Okay, here come more December suggestions you don't need: what to read, what to watch, as Christmas approaches.
Charles Dickens's "A Christmas Carol" remains the classic Christmas text (after the Gospel of Luke, of course). But Dickens wrote other novellas with a Christmas theme, and two of them--"The Chimes" and "The Haunted Man"--are included in the handsome Modern Library edition, along with a fine introduction by John Irving, and Dickens's own short preface: "I have endeavoured in this Ghostly little book to raise the Ghost of an Idea,which shall not put my readers out of humour with themselves, with each other, with the season, or with me. May it haunt their house pleasantly, and no one wish to lay it." Dated December 1843.

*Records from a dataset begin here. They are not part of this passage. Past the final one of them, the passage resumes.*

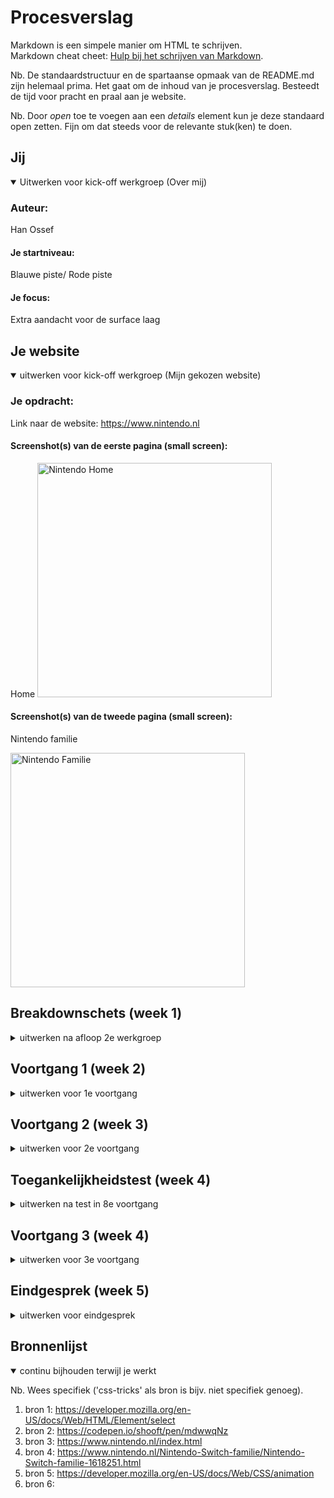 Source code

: # Procesverslag
Markdown is een simpele manier om HTML te schrijven.  
Markdown cheat cheet: [Hulp bij het schrijven van Markdown](https://github.com/adam-p/markdown-here/wiki/Markdown-Cheatsheet).

Nb. De standaardstructuur en de spartaanse opmaak van de README.md zijn helemaal prima. Het gaat om de inhoud van je procesverslag. Besteedt de tijd voor pracht en praal aan je website.

Nb. Door *open* toe te voegen aan een *details* element kun je deze standaard open zetten. Fijn om dat steeds voor de relevante stuk(ken) te doen.





## Jij

<details open>
<summary> Uitwerken voor kick-off werkgroep (Over mij)</summary>

### Auteur:
Han Ossef

#### Je startniveau:
Blauwe piste/ Rode piste

#### Je focus:
Extra aandacht voor de surface laag
</details>





## Je website

<details open>
<summary>uitwerken voor kick-off werkgroep (Mijn gekozen website)</summary>

### Je opdracht:
Link naar de website: 
https://www.nintendo.nl

#### Screenshot(s) van de eerste pagina (small screen): 
Home
<img src="images/home.png" width="375px" alt="Nintendo Home">

#### Screenshot(s) van de tweede pagina (small screen):
Nintendo familie

<img src="images/Nintendo-Switch-familie.png" width="375px" alt="Nintendo Familie">
 
</details>





## Breakdownschets (week 1)

<details>
<summary>uitwerken na afloop 2e werkgroep</summary>

### de hele pagina: Home
<img src="images/break1.png" width="375px" alt="breakdown van de hele pagina">

### de hele pagina: Nintendo Switch Familie
<img src="images/break2.png" width="375px" alt="breakdown van de hele pagina">

### dynamisch deel: Menu
<img src="images/break3.png" width="375px" alt="breakdown van een dynamisch deel">

### wellicht nog een dynamisch deel slider: 
<img src="images/break4.png" width="375px" alt="breakdown van nog een dynamisch deel">

</details>





## Voortgang 1 (week 2)

<details>
<summary>uitwerken voor 1e voortgang</summary>

### Stand van zaken
Wat erg goed ging is het kiezen van een website en een begin maken. Helaas was veel weggezakt voor mij waardoor ik even opnieuw kennisclips heb moeten kijken voor verfrissing. 

<img src="images/startvanmijnwebsite.png" width="375px" alt="start van mijn website">
<img src="images/Menugelukt.png" width="375px" alt="menu gelukt">


### Feedback ronde: 1
Uitkomst feedback 

- punt 1: Ik heb te veel classes met namen die niet duidelijk zijn. 
- punt 2: Ik heb divs die ik beter kan vervangen
- punt 3: Nette code en maak goed gebruik van notities


</details>





## Voortgang 2 (week 3)

<details>
<summary>uitwerken voor 2e voortgang</summary>

### Stand van zaken
Deze week heb ik veel gewerkt aan mijn website. Ik ben een stuk verder gekomen waardoor de basis er goed in zit voor beide pagina's. Nu ben ik bezig met animaties toevoegen wat ik nog wel lastig vind, zoals bij de slider. Ik vind dit erg leuk en blijf sleutelen tot iets lukt. 
<img src="images/latestgames.png" width="375px" alt="latest games">
<img src="images/slider.png" width="375px" alt="">

### Feedback rond: 2 
- Te veel classes
- Hamburger menu met transistion laten bewegen en niet met animeren. 
- Hamburger menu moet een cursor pointer krijgen
- Plaatjes in de newsfeed kunnen beter met transition naar boven komen dan met top:-1;
- Opschonen van code 
- Mijn naam zetten bij author

</details>





## Toegankelijkheidstest (week 4)

<details>
<summary>uitwerken na test in 8e voortgang</summary>

### Bevindingen
Lijst met je bevindingen die in de test naar voren kwamen:

#### Titel eerste bevinding
Glaucoma/rp:
Letters in de hamburger menu zijn niet te lezen, die moeten groter. 


#### Titel tweede bevinding. 
Glaucoma/rp:
P in onlangs uitgekomen niet te lezen, dus moet groter



#### Titel volgende bevinding. 
Glaucoma/rp:
Je kan in onlangs uitgekomen niet zien dat het een button is, misschien een state toevoegen i.p.v. alleen underline. 


#### Titel nog een bevinding. 
Blur: 
Het is zo wazig dat niks te lezen is. Contrast is wel goed te zien maar hierbij is voice-over geadviseert. Met voice-over word alles goed uitgelegd. Ik heb alleen geen automatische afspeel functie. 

Mijn website word in het engels voorgelezen omdat mijn bestand  op Engels staat en die moet ik veranderen in het Nederlands


Bevindingen op de nintendo.nl website:
De home knop heeft unlabbeld image
Door te tabben skipt het opties

</details>





## Voortgang 3 (week 4)

<details>
<summary>uitwerken voor 3e voortgang</summary>

### Stand van zaken
Deze week ben ik echt bezig met responsive maken en darkmode. Ik probeer nog meer animaties toe te voegen omdat ik het leuk vind. Ook wil ik al mijn code weer langs om het nog netter te maken en om te kijken of ik overbodige code heb die niet nodig is. Ook ben ik bezig geweest met grid op mijn index.html op section news_feed!

<img src="images/darkmode.png" width="375px" alt="dark mode">
<img src="images/lightmode.png" width="375px" alt="light mode">

<img src="images/bezigmetresponsive.png" width="375px" alt="48EM Responsive">
<img src="images/bezigmetresponsive2.png" width="375px" alt="72EM Responsive">
<img src="images/grid.png" width="375px" alt="grid">

### Feedback ronde: 3
hier na afloop snel de uitkomsten van de meeting vastleggen

- punt 1
- punt 2
- nog een punt
- ...

</details>





## Eindgesprek (week 5)

<details>
<summary>uitwerken voor eindgesprek</summary>

### Stand van zaken
hier dit ging goed & dit was lastig (neem ook screenshots op van delen van je website en code)

### Screenshot(s)

hier screenshot(s) van je eindresultaat

</details>





## Bronnenlijst

<details open>
<summary>continu bijhouden terwijl je werkt</summary>

Nb. Wees specifiek ('css-tricks' als bron is bijv. niet specifiek genoeg).

1. bron 1: https://developer.mozilla.org/en-US/docs/Web/HTML/Element/select 
2. bron 2: https://codepen.io/shooft/pen/mdwwqNz 
3. bron 3: https://www.nintendo.nl/index.html
4. bron 4: https://www.nintendo.nl/Nintendo-Switch-familie/Nintendo-Switch-familie-1618251.html
5. bron 5: https://developer.mozilla.org/en-US/docs/Web/CSS/animation
6. bron 6: 
</details>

The other Christmas classic is a short story, "Gifts of the Magi," written overnight in the Hotel Marty, New York, around 1903 by a man named William Sydney Porter. It was one of some six hundred stories he wrote--one a week, for the New York World Sunday edition, and for which he was paid one hundred dollars apiece, a remarkable sum in 1903. All of those six hundred stories appeared with his pen name: O. Henry.
And to watch: The Alastair Sim film of "A Christmas Carol" is almost obligatory, and it's hard to imagine anyone playing Scrooge better, although one critic insists Christopher Plummer, in "The Man Who Invented Christmas," gives us the best Scrooge ever. (Plummer has long been regarded as North America's finest Shakespearean actor, based on his New York performances as Iago, opposite James Earl Jones's Othello, and as Macbeth, in the Scottish play, with Glenda Jackson.)
The flip or hip side of "A Christmas Carol" is "Scrooged," with Bill Murray, plus John Forsythe as a fine ghost of Marley, and Miles Davis as a street busker. And one shouldn't forget Vincente Minelli's "Meet Me in St. Louis," if you can blot out the psychopathic Tootie played by Margaret O'Brien. The most recent addition to this list is "Love, Actually," a series of Christmas season vignettes created by Richard Curtis, writer-director of all those Hugh Grant movies you properly should love.
There we are. Start mulling the wine. I'll be over with a bag of sugarplums.